- WHAT IS EXPECTED -
Report all lines of the records that contain "Management".

- INPUT -
+++

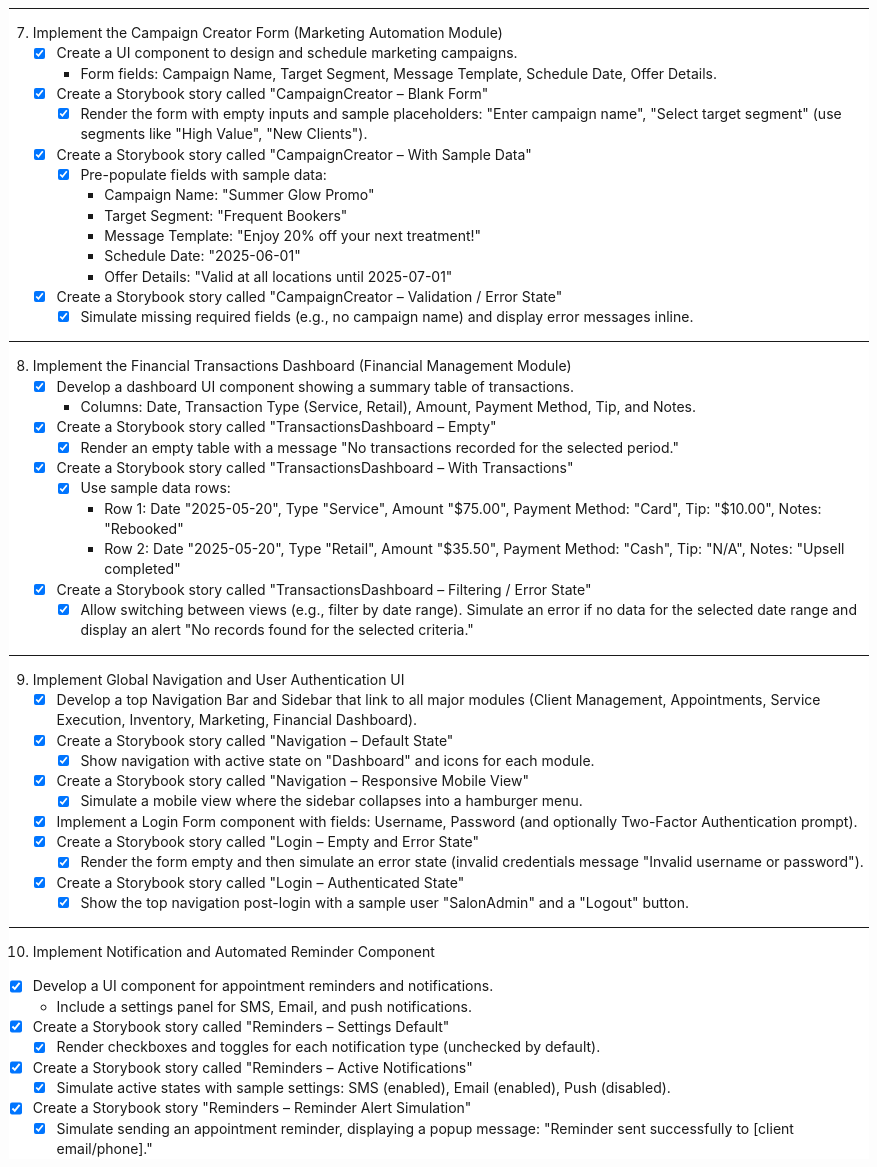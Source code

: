 ------------------------------------------------------------
7. Implement the Campaign Creator Form (Marketing Automation Module)  
   - [x] Create a UI component to design and schedule marketing campaigns.
     - Form fields: Campaign Name, Target Segment, Message Template, Schedule Date, Offer Details.
   - [x] Create a Storybook story called "CampaignCreator – Blank Form"  
     - [x] Render the form with empty inputs and sample placeholders: "Enter campaign name", "Select target segment" (use segments like "High Value", "New Clients").  
   - [x] Create a Storybook story called "CampaignCreator – With Sample Data"  
     - [x] Pre-populate fields with sample data:  
       -  Campaign Name: "Summer Glow Promo"  
       -  Target Segment: "Frequent Bookers"  
       -  Message Template: "Enjoy 20% off your next treatment!"  
       -  Schedule Date: "2025-06-01"  
       -  Offer Details: "Valid at all locations until 2025-07-01"  
   - [x] Create a Storybook story called "CampaignCreator – Validation / Error State"  
     - [x] Simulate missing required fields (e.g., no campaign name) and display error messages inline.

------------------------------------------------------------
8. Implement the Financial Transactions Dashboard (Financial Management Module)  
   - [x] Develop a dashboard UI component showing a summary table of transactions.
     - Columns: Date, Transaction Type (Service, Retail), Amount, Payment Method, Tip, and Notes.
   - [x] Create a Storybook story called "TransactionsDashboard – Empty"  
     - [x] Render an empty table with a message "No transactions recorded for the selected period."  
   - [x] Create a Storybook story called "TransactionsDashboard – With Transactions"  
     - [x] Use sample data rows:  
       -  Row 1: Date "2025-05-20", Type "Service", Amount "$75.00", Payment Method: "Card", Tip: "$10.00", Notes: "Rebooked"  
       -  Row 2: Date "2025-05-20", Type "Retail", Amount "$35.50", Payment Method: "Cash", Tip: "N/A", Notes: "Upsell completed"  
   - [x] Create a Storybook story called "TransactionsDashboard – Filtering / Error State"  
     - [x] Allow switching between views (e.g., filter by date range). Simulate an error if no data for the selected date range and display an alert "No records found for the selected criteria."

------------------------------------------------------------
9. Implement Global Navigation and User Authentication UI  
   - [x] Develop a top Navigation Bar and Sidebar that link to all major modules (Client Management, Appointments, Service Execution, Inventory, Marketing, Financial Dashboard).
   - [x] Create a Storybook story called "Navigation – Default State"  
     - [x] Show navigation with active state on "Dashboard" and icons for each module.  
   - [x] Create a Storybook story called "Navigation – Responsive Mobile View"  
     - [x] Simulate a mobile view where the sidebar collapses into a hamburger menu.
   - [x] Implement a Login Form component with fields: Username, Password (and optionally Two-Factor Authentication prompt).  
   - [x] Create a Storybook story called "Login – Empty and Error State"  
     - [x] Render the form empty and then simulate an error state (invalid credentials message "Invalid username or password").
   - [x] Create a Storybook story called "Login – Authenticated State"  
     - [x] Show the top navigation post-login with a sample user "SalonAdmin" and a "Logout" button.  

------------------------------------------------------------
10. Implement Notification and Automated Reminder Component  
   - [x] Develop a UI component for appointment reminders and notifications.
     - Include a settings panel for SMS, Email, and push notifications.  
   - [x] Create a Storybook story called "Reminders – Settings Default"  
     - [x] Render checkboxes and toggles for each notification type (unchecked by default).  
   - [x] Create a Storybook story called "Reminders – Active Notifications"  
     - [x] Simulate active states with sample settings: SMS (enabled), Email (enabled), Push (disabled).
   - [x] Create a Storybook story "Reminders – Reminder Alert Simulation"  
     - [x] Simulate sending an appointment reminder, displaying a popup message: "Reminder sent successfully to [client email/phone]."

+++

- ANSWER SECTION -
8. Implement the Financial Transactions Dashboard (Financial Management Module)  
   - [x] Develop a top Navigation Bar and Sidebar that link to all major modules (Client Management, Appointments, Service Execution, Inventory, Marketing, Financial Dashboard).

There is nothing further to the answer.